- Nickname: Garin Bubu
- Interactive map of Kagarko
- Kagarko Location in Nigeria
- Coordinates: 9°27′0″N 7°41′0″E﻿ / ﻿9.45000°N 7.68333°E
- Country: Nigeria
- State: Kaduna State

Government
- • Executive Chairman: Nasara Auza Rabo
- • Vice chairman: Mustapha Gidado

Area
- • Total: 2,356 km^{2} (910 sq mi)

Population (2006)
- • Total: 239,058
- • Density: 137/km^{2} (350/sq mi)
- Time zone: UTC+1 (WAT)
- Postal code: 802
- ISO 3166 code: NG.KD.KG
- Website: www.kagarkolocalgovernment.com

= Kagarko =

Kagarko (Tinɔr: Wɔgɔŋ or Wogong) is a town and Local Government Area in southern Kaduna State of Nigeria. It has an area of 2,356 km^{2} and a population of 239,058 at the 2006 census. The Local Government Council is chaired by Nasara Rabo. The postal code is 802.

==Boundaries==
Kagarko Local Government Area (LGA) shares boundaries with Kachia LGA to the north, Jaba LGA to the east; Paikoro and Gurara LGAs to the west and Tafa LGA to the southwest all of Niger State; Bwari LGA of the FCT; and Karu LGA of Nasarawa State to the south, respectively.
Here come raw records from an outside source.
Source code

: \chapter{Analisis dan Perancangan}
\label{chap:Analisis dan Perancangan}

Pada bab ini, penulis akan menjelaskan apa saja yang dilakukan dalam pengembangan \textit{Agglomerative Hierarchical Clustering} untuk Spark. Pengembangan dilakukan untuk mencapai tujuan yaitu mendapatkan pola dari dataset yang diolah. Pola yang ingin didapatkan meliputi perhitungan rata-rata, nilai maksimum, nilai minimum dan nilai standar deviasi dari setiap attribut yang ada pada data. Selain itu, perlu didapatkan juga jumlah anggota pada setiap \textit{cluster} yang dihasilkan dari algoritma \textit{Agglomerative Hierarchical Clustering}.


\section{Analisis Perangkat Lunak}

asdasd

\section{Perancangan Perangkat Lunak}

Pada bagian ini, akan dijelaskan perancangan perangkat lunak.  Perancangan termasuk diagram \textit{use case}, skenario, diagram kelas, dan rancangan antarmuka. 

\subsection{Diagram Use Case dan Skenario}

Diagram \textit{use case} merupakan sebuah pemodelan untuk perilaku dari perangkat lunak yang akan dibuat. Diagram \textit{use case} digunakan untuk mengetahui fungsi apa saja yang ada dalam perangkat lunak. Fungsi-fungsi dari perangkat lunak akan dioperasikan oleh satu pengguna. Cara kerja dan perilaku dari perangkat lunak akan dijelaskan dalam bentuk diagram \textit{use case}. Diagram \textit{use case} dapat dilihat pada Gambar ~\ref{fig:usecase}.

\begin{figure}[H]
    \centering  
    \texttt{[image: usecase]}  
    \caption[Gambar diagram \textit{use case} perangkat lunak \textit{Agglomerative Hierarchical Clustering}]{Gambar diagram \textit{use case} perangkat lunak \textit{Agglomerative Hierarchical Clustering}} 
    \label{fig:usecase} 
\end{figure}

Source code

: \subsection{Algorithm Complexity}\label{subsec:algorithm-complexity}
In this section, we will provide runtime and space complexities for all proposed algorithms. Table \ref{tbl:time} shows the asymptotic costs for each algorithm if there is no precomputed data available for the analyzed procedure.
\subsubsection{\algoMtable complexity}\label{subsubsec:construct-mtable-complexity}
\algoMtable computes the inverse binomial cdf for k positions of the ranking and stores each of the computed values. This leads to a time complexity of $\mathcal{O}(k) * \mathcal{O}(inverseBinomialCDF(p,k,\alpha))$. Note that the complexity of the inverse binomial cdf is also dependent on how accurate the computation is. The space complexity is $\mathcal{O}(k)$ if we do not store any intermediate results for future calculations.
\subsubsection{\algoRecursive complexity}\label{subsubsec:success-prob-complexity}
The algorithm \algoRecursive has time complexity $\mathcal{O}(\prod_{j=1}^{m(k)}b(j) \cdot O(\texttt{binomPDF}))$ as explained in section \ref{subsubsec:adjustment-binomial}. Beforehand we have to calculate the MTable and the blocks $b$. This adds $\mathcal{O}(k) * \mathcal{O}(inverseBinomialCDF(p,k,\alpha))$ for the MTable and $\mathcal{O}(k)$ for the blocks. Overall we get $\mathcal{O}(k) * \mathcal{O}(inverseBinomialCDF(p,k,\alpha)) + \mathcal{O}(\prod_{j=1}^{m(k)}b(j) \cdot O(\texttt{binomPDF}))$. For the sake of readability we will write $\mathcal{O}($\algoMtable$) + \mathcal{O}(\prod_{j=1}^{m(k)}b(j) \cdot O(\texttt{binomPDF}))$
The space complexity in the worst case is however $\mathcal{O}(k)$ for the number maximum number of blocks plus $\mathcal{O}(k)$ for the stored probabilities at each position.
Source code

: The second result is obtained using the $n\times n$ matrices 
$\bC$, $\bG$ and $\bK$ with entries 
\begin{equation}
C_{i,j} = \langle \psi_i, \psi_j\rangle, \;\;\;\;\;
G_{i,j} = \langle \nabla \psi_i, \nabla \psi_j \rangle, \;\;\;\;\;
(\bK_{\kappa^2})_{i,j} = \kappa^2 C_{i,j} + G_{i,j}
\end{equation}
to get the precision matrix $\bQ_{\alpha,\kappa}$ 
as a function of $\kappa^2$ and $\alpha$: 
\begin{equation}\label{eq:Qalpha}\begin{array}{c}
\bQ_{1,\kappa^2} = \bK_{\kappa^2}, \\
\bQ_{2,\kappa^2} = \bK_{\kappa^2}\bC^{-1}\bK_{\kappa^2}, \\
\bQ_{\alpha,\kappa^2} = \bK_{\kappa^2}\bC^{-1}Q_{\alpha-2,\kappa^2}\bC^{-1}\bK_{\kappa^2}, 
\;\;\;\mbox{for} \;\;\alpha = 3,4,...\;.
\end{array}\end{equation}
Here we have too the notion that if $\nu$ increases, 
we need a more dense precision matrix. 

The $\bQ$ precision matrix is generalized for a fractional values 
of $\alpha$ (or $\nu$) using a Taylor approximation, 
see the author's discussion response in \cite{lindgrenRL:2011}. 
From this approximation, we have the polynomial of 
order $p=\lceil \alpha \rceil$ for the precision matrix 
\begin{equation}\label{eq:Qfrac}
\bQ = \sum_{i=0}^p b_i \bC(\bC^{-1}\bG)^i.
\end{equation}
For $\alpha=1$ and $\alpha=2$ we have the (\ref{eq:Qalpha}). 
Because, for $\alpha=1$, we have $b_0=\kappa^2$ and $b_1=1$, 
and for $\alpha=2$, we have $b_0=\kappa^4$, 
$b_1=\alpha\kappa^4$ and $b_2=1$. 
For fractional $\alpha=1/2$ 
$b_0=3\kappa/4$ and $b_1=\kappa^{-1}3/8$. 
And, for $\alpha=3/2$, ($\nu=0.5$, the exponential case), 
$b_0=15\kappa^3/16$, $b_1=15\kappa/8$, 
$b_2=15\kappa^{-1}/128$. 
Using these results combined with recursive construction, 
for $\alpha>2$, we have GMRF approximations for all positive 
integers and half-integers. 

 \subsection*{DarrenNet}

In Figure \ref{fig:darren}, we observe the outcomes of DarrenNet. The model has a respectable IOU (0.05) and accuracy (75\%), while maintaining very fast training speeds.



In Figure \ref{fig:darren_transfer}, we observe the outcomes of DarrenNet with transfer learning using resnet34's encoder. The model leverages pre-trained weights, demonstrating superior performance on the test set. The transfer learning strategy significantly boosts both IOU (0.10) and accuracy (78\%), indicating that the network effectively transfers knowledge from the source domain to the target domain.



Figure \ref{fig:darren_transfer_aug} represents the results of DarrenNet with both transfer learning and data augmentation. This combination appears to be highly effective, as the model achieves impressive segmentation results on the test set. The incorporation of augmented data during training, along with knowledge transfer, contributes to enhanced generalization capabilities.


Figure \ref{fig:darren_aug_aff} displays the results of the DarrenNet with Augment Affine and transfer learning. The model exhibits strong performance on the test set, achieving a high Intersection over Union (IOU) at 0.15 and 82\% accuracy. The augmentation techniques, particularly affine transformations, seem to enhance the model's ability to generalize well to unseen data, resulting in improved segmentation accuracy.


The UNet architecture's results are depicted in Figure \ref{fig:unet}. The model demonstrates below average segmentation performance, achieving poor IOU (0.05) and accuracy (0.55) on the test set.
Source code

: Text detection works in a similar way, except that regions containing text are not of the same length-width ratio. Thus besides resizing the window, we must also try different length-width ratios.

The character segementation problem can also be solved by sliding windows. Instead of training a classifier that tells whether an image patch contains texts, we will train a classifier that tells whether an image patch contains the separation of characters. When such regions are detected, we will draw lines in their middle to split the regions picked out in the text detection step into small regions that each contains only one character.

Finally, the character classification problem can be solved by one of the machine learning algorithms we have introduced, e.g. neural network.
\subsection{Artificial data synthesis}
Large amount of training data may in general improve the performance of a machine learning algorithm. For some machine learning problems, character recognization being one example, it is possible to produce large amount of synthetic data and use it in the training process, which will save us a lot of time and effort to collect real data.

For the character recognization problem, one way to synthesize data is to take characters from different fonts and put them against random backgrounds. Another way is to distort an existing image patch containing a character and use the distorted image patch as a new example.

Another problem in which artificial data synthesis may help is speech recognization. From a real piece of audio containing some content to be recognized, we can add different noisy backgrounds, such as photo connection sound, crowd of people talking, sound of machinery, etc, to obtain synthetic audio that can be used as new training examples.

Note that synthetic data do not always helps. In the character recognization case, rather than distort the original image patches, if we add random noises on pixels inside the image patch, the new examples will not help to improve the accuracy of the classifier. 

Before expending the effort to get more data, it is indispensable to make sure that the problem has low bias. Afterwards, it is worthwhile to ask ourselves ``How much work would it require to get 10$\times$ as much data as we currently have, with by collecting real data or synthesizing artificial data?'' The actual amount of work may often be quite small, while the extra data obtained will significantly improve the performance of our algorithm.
==Administrative subdivisions==
Kagarko Local Government Area consists of 10 subdivisions (second-order administrative divisions) or electoral wards, namely:

1. Aribi
2. Iddah
3. Jere North
4. Jere South
5. Kagarko North
6. Kagarko South
7. Katugal (Ator)
8. Kukui
9. Kurmin Jibrin (Kosheng)
10. Kushe

It also comprises about eleven districts, which are:
1. Shadalafiya (Nkui)
2. Katugal
3. Kushe
4. Jere
5. Dogon Kurmi (Uner)
6. Kenyi
7. Kurmin Dangana
8. Kubacha (Uhuca)
9. Aribi
10. Kagarko districts.

==People==
The people are predominantly farmers. The Batinor (Koro) people is the dominant group in the area. Others are Gbagyi, Ham, Hausa and Adara. They are very hard working and mostly farmers, about 70% of ginger produced in Kaduna State is from Kagarko.

== Climate ==
The climate is warm to hot throughout the year, with the wet season being oppressive and overcast and the dry season being mild and partly cloudy.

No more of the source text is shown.